═══ PROVIDED RECORDS ═══

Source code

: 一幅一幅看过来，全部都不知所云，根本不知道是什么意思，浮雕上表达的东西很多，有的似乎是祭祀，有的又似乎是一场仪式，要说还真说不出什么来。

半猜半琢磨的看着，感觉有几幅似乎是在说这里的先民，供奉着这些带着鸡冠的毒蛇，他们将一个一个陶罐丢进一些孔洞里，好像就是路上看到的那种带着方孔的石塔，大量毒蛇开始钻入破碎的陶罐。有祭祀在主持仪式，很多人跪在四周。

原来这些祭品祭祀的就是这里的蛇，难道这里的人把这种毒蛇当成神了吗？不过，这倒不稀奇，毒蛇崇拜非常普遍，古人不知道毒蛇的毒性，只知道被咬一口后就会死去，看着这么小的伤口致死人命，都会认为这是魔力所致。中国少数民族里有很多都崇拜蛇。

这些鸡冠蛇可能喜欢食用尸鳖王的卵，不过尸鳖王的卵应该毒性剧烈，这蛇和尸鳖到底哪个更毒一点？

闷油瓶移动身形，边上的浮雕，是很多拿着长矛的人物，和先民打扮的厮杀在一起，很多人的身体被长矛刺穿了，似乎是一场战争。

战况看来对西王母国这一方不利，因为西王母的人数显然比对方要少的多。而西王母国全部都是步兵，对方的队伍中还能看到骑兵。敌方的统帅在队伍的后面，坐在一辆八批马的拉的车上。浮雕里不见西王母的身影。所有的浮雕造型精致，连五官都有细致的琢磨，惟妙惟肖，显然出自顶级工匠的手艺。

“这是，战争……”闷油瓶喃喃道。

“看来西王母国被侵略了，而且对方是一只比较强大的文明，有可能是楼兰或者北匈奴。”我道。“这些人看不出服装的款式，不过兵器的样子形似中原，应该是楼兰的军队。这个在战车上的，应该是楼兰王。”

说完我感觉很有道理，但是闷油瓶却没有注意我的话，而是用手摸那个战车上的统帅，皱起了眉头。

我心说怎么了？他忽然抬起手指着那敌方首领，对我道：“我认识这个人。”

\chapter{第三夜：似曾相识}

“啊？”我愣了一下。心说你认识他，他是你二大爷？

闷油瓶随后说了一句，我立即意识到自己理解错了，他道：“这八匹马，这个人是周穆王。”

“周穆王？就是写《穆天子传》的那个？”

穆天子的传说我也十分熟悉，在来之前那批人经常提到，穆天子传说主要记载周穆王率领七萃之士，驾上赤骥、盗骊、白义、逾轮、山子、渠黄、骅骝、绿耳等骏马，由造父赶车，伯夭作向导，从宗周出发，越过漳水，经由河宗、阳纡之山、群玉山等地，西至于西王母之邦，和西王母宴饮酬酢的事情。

═══

__WHAT TO PRODUCE__. Write out exactly those lines of the records above that lie from the one with "说完我感觉很有道理，但是闷油" through the last line, including both.

__ANSWER SPACE__.
说完我感觉很有道理，但是闷油瓶却没有注意我的话，而是用手摸那个战车上的统帅，皱起了眉头。

我心说怎么了？他忽然抬起手指着那敌方首领，对我道：“我认识这个人。”

\chapter{第三夜：似曾相识}

“啊？”我愣了一下。心说你认识他，他是你二大爷？

闷油瓶随后说了一句，我立即意识到自己理解错了，他道：“这八匹马，这个人是周穆王。”

“周穆王？就是写《穆天子传》的那个？”

穆天子的传说我也十分熟悉，在来之前那批人经常提到，穆天子传说主要记载周穆王率领七萃之士，驾上赤骥、盗骊、白义、逾轮、山子、渠黄、骅骝、绿耳等骏马，由造父赶车，伯夭作向导，从宗周出发，越过漳水，经由河宗、阳纡之山、群玉山等地，西至于西王母之邦，和西王母宴饮酬酢的事情。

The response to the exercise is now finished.